If I were still working at The Stranger or free to blog full time here on HA, all I would be writing about right now is Governor Jay Inslee’s welcome new tax proposal. After years of stupidly austere all-cuts budgeting, Inslee has finally made the boldly responsible move to propose significant new revenue: $1.4 billion from new capital gains and carbon taxes in the next biennium. (And yes, it is an awful commentary on our political culture that I just strung together the phrase “boldly responsible.”)
Kudos Mr. Governor.
But of course, I’m not still Slogging or blogging full time, so I don’t have the time to go into the details. But what I will say is that as politically risky as a tax increase is traditionally presumed to be, Inslee’s proposal puts state Republicans in a much less enviable position than they might at first imagine.

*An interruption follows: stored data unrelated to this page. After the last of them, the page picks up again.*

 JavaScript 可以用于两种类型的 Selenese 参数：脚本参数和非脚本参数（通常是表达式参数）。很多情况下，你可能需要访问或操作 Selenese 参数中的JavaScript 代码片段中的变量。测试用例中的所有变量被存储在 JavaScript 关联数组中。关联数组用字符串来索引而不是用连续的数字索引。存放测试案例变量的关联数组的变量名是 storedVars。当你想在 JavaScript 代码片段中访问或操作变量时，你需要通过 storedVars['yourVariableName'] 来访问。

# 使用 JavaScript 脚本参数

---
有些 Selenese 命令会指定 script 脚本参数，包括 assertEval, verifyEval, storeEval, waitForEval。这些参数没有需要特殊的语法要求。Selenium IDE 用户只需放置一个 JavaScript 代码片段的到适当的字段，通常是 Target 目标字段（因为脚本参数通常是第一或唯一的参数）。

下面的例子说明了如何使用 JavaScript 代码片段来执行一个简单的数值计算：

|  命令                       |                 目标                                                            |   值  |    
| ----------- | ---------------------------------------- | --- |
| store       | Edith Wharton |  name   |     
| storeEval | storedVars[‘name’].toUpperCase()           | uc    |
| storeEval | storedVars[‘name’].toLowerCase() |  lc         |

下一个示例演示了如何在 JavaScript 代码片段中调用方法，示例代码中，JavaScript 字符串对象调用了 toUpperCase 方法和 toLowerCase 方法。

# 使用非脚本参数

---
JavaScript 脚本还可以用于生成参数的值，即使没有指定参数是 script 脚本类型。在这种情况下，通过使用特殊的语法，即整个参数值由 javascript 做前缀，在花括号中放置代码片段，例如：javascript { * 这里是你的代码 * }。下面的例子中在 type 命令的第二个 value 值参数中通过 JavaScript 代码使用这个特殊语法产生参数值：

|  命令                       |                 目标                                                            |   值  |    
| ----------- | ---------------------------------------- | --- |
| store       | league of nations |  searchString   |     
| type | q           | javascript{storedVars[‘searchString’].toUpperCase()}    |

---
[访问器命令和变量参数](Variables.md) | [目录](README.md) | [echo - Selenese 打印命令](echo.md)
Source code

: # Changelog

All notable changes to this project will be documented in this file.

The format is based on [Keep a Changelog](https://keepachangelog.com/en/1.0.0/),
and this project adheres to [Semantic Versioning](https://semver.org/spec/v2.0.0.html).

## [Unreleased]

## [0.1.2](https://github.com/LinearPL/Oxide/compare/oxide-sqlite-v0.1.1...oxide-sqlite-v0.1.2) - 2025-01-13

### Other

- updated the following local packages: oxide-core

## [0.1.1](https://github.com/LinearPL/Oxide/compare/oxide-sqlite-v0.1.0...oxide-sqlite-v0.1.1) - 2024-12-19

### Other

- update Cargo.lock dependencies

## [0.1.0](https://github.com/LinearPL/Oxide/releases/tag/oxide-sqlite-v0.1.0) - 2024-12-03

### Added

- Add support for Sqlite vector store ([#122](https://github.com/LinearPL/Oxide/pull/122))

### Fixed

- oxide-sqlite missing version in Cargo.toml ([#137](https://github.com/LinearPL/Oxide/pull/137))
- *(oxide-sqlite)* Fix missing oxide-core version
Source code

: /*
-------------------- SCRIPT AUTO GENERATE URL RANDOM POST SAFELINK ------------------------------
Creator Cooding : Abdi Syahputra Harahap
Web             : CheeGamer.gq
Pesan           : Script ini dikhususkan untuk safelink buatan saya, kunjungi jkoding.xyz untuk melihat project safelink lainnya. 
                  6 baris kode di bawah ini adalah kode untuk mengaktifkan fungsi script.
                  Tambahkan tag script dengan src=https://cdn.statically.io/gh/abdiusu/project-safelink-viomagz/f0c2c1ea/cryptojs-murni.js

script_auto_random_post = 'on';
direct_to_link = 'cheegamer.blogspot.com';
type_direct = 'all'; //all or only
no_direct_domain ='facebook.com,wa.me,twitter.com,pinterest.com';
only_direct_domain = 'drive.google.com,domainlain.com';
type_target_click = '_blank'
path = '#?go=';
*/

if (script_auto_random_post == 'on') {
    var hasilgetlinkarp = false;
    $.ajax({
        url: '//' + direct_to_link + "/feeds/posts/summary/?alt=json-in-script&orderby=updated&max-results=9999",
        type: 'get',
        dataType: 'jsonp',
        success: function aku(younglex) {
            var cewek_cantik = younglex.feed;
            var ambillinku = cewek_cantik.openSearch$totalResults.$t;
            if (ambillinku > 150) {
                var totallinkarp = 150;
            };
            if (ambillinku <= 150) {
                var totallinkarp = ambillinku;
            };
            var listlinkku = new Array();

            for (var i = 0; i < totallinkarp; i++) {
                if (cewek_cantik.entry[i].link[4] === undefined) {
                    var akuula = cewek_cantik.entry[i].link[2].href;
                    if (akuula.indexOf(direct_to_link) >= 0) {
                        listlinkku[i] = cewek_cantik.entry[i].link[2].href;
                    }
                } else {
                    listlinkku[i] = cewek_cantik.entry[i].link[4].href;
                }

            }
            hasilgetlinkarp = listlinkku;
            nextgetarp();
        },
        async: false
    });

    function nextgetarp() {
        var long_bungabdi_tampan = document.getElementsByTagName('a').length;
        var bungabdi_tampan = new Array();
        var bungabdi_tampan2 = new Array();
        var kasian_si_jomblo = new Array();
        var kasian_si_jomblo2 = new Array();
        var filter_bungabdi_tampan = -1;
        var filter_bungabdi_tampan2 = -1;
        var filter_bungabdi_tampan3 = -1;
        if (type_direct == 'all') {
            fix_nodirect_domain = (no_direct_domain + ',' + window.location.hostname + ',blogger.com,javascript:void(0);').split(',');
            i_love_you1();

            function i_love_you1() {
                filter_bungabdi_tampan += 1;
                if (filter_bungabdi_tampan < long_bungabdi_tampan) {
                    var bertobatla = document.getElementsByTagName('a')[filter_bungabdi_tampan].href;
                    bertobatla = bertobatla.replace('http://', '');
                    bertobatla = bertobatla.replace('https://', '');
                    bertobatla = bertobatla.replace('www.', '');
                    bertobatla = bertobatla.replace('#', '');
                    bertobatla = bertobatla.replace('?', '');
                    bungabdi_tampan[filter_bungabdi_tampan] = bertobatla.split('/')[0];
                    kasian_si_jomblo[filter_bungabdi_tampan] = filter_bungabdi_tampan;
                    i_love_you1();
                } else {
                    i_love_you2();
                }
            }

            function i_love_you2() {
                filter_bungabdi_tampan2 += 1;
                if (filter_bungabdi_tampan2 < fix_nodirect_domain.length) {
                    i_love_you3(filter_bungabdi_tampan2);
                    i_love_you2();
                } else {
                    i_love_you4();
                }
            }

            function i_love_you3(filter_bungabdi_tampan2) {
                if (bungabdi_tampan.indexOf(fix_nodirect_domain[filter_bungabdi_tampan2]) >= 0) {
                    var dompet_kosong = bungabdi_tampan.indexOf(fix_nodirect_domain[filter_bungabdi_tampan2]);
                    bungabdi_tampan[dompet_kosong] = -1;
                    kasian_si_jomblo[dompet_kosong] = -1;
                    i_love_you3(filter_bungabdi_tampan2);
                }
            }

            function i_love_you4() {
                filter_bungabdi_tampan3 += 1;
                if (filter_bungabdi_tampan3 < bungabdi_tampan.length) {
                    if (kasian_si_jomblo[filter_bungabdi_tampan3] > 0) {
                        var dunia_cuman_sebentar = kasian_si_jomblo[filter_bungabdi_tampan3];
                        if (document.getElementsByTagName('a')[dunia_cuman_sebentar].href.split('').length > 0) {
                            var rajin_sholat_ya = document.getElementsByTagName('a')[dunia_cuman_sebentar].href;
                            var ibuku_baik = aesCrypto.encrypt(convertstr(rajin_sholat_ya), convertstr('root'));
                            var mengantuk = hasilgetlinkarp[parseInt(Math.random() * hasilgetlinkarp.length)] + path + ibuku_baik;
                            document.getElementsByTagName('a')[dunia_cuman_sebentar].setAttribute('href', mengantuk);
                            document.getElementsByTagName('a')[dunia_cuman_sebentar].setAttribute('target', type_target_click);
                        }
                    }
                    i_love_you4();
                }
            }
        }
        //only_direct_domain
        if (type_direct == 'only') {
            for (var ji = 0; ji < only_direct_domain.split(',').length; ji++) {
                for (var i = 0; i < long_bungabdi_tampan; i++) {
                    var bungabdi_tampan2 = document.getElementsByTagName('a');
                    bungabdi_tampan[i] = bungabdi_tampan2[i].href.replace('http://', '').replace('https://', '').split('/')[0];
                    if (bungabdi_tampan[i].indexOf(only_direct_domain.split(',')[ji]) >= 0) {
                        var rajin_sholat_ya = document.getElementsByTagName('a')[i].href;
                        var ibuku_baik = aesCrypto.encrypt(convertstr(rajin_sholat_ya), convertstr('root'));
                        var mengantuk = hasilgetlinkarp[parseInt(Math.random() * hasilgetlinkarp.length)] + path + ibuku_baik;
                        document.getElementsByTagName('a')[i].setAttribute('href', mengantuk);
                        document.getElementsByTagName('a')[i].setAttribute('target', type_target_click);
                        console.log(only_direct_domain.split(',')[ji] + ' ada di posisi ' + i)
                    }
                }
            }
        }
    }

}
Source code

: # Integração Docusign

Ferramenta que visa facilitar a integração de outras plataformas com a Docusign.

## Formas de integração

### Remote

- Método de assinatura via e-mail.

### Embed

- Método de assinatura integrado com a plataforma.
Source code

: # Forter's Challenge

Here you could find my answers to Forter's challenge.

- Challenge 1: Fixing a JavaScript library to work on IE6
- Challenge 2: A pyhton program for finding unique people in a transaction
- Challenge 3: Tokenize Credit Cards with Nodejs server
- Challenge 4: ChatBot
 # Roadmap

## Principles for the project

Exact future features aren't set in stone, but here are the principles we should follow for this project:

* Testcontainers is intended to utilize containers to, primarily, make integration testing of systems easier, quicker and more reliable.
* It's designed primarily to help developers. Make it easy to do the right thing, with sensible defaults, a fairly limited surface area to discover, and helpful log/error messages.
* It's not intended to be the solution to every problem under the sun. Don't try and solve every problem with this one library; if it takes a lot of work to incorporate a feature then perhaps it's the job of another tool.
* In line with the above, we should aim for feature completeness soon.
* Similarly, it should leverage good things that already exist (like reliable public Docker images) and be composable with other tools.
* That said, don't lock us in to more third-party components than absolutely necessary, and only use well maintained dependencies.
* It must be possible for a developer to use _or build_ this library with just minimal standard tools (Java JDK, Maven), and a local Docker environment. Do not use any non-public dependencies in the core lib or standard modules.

As I have previously written, Washington State is on the verge of a constitutional crisis. It is simply mathematically impossible to meet the state Supreme Court’s McCleary mandate to fully fund K-12 education, without raising substantial new revenue. Can’t be done. There simply isn’t enough truly discretionary spending left in the general fund (let alone the mythical budget items waste, fraud, and abuse) to “reprioritize” to public schools. Inslee’s tax proposal is a recognition of that cold hard truth.
So when the Republican-controlled Senate rejects Inslee’s tax plan (and they will), what will they propose in its stead? Politically suicidal cuts like double-digit tuition hikes, emptying our state prisons, and eliminating health and human services? Or will they just defy the McCleary mandate, leaving the state in contempt of court?
Obviously, the latter.
To make matters worse for Republicans, how do they plan to pay for the twice deferred transportation funding package? Their own constituents are demanding long-promised road maintenance and expansion projects—projects Inslee’s carbon tax would fund. So if they reject the carbon tax, this leaves Republicans in the uncomfortable position of either opposing freeway expansion or championing an always unpopular gas tax! Pick your poison, GOPers.
No doubt Republicans thought they wanted to run against Inslee in 2016 as a tax-and-spender, but his budget puts them in a bit of quandary: Either they propose an alternative that finally names exactly which popular programs they seek to gut, or they risk branding themselves as obstructionists against funding roads and public schools—two programs that are broadly popular with voters, even their own tightfisted constituents.
Again, they’ll choose the latter, driving our state into a constitutional crisis and our roads and highways into further disrepair. And Inslee won’t just ask voters to reelect him in 2016, he’ll ask voters to give him the Democratic majority necessary to actually get shit done.